These statements from your comment and the parent comment to seem to mean essentially the same thing.

> All that can be perceived as racist is not necessarily so

> It's extremely difficult to determine what negative action is motivated by racism and which isn't

The difference is how likely you are to assume possible racism is actual racism. The "glass half full/empty" metaphor expresses that difference quite well.

1 comments

> The difference is how likely you are to assume possible racism is actual racism. The "glass half full/empty" metaphor expresses that difference quite well.

I addressed this quite clearly:

If you're not generally at risk of experiencing racism (ie. you are of the majority ethnic group), of course it is easy to rule out. It's hardly a glass half empty/half full type of problem.

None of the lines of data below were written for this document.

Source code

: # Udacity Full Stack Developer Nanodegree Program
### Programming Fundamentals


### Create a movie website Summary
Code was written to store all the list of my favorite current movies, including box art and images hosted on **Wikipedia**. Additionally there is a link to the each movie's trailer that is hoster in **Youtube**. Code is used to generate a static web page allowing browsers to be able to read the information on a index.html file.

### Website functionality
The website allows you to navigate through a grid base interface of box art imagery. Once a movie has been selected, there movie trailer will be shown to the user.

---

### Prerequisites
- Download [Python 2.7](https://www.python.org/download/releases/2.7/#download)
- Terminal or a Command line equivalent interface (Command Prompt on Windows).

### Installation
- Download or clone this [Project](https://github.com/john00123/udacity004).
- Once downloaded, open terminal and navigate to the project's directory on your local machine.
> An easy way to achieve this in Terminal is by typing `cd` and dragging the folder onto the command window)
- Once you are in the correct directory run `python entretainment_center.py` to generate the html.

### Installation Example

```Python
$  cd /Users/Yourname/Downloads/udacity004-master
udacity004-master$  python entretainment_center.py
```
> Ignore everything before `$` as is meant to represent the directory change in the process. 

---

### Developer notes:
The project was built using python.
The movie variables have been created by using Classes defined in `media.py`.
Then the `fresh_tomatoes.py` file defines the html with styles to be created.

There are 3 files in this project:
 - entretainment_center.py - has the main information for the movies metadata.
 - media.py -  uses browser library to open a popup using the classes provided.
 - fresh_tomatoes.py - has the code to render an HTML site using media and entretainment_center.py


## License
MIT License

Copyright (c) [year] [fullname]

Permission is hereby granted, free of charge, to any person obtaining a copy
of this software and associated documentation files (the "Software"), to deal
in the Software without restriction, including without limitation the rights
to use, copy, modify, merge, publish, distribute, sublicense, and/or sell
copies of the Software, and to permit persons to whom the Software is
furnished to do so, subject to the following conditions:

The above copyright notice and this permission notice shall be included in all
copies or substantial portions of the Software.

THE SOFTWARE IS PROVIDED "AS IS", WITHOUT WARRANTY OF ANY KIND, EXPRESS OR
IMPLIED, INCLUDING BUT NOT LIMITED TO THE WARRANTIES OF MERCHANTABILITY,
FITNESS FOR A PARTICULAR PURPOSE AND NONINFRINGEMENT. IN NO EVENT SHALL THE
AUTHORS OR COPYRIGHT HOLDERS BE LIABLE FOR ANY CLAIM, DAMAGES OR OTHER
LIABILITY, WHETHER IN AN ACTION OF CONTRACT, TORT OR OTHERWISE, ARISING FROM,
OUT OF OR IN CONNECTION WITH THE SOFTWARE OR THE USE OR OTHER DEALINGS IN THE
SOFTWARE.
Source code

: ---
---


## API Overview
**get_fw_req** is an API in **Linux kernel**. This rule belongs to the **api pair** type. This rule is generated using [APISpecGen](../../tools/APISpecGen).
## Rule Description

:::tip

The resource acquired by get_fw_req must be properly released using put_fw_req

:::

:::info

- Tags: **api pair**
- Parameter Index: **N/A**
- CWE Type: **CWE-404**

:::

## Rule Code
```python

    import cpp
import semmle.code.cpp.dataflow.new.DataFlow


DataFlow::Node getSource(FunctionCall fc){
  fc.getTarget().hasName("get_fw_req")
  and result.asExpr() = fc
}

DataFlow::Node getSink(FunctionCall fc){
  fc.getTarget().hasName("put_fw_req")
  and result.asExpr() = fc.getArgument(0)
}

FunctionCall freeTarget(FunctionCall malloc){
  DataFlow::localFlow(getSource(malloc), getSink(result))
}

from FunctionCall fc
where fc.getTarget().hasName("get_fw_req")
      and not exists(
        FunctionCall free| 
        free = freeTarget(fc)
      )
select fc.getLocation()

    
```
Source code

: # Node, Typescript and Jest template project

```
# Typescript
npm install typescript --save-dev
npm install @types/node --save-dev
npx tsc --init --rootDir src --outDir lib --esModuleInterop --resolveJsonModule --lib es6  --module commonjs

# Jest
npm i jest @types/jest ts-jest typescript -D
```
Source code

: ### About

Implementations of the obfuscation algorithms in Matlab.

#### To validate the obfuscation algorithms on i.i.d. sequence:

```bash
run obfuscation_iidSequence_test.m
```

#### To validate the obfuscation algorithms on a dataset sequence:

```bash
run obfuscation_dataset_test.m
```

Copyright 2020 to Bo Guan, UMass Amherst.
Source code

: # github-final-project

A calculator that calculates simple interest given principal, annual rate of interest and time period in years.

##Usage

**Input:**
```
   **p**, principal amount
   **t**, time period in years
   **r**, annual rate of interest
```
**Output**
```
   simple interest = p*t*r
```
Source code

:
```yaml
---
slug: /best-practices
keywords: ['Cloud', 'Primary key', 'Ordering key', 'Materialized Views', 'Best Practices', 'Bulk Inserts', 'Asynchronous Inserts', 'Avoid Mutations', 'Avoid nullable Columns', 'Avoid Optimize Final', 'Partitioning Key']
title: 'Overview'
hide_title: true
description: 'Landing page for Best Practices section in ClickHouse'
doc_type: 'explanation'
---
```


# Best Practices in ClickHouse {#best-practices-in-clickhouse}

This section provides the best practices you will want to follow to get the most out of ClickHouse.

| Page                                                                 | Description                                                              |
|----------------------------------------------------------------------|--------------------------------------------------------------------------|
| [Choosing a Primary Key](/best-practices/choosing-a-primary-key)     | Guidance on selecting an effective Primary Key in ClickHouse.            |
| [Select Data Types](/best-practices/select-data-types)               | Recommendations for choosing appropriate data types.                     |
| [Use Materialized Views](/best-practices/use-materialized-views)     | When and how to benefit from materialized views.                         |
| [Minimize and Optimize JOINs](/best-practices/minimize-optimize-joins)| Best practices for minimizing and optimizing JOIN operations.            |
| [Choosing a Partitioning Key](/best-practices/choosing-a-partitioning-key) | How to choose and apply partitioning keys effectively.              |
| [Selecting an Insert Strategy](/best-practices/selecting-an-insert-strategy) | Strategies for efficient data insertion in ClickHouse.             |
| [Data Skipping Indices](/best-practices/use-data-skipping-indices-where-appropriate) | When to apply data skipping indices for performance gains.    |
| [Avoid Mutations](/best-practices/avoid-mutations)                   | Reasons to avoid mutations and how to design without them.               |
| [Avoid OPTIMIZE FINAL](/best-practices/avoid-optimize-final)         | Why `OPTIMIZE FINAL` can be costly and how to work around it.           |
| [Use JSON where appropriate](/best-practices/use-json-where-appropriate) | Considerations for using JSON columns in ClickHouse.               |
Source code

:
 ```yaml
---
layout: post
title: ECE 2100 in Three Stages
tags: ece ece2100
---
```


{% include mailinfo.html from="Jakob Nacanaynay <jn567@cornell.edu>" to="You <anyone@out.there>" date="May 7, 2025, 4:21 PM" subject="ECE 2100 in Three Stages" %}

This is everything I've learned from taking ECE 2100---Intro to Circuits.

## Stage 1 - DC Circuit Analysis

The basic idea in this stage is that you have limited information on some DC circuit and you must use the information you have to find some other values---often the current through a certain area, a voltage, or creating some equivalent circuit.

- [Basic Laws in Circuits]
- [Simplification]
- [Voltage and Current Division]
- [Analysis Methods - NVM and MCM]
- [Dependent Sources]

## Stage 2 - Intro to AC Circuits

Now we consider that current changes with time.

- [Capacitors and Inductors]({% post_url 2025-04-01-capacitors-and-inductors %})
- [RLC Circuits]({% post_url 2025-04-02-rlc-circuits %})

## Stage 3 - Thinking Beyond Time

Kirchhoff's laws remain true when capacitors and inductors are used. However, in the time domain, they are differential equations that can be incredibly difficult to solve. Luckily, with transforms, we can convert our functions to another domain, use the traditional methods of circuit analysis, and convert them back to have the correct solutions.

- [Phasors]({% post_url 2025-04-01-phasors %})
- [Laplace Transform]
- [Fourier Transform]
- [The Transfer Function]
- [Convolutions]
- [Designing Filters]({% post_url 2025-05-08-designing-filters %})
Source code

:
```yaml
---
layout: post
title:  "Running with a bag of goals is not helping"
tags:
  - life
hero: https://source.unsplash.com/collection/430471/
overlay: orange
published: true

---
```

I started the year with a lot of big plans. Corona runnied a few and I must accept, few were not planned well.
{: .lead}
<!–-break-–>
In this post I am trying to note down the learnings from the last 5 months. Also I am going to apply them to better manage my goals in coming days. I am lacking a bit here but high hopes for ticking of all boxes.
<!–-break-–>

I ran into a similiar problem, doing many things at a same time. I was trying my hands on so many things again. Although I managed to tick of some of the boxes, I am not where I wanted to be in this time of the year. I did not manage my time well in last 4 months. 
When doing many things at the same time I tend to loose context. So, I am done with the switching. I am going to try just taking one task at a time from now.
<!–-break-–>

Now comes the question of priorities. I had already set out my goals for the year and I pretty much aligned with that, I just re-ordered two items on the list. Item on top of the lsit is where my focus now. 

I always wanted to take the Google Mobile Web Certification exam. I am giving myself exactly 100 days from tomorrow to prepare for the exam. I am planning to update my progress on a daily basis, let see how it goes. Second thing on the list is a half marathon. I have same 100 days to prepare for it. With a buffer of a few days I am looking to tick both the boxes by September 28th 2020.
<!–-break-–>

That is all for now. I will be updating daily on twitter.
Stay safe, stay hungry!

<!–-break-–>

A glass half empty/half full metaphor implies that the perception is simply down to personal optimism, which as I said, is clearly a gross oversimplification.

I am not questioning the clarity of your expression, but your narrow interpretation of the metaphor. It does not imply that judgements about racism are purely a matter of optimism or pessimism. It already incorporates the fact a person's influences cause them to make those judgements.

Of course someone who is at risk of experiencing racism is more likely to judge an act to be racist, but that doesn't make them right. In fact, they may be more likely to attribute innocent acts to racism, just as someone who rarely experiences racism is likely to make the opposite judgement more often than is justified.

My point is that we are arguing about something that was already expressed by the parent under what I believe to be a more generous interpretation of their use of that metaphor.

This conversation really isn't productive.
Agreed.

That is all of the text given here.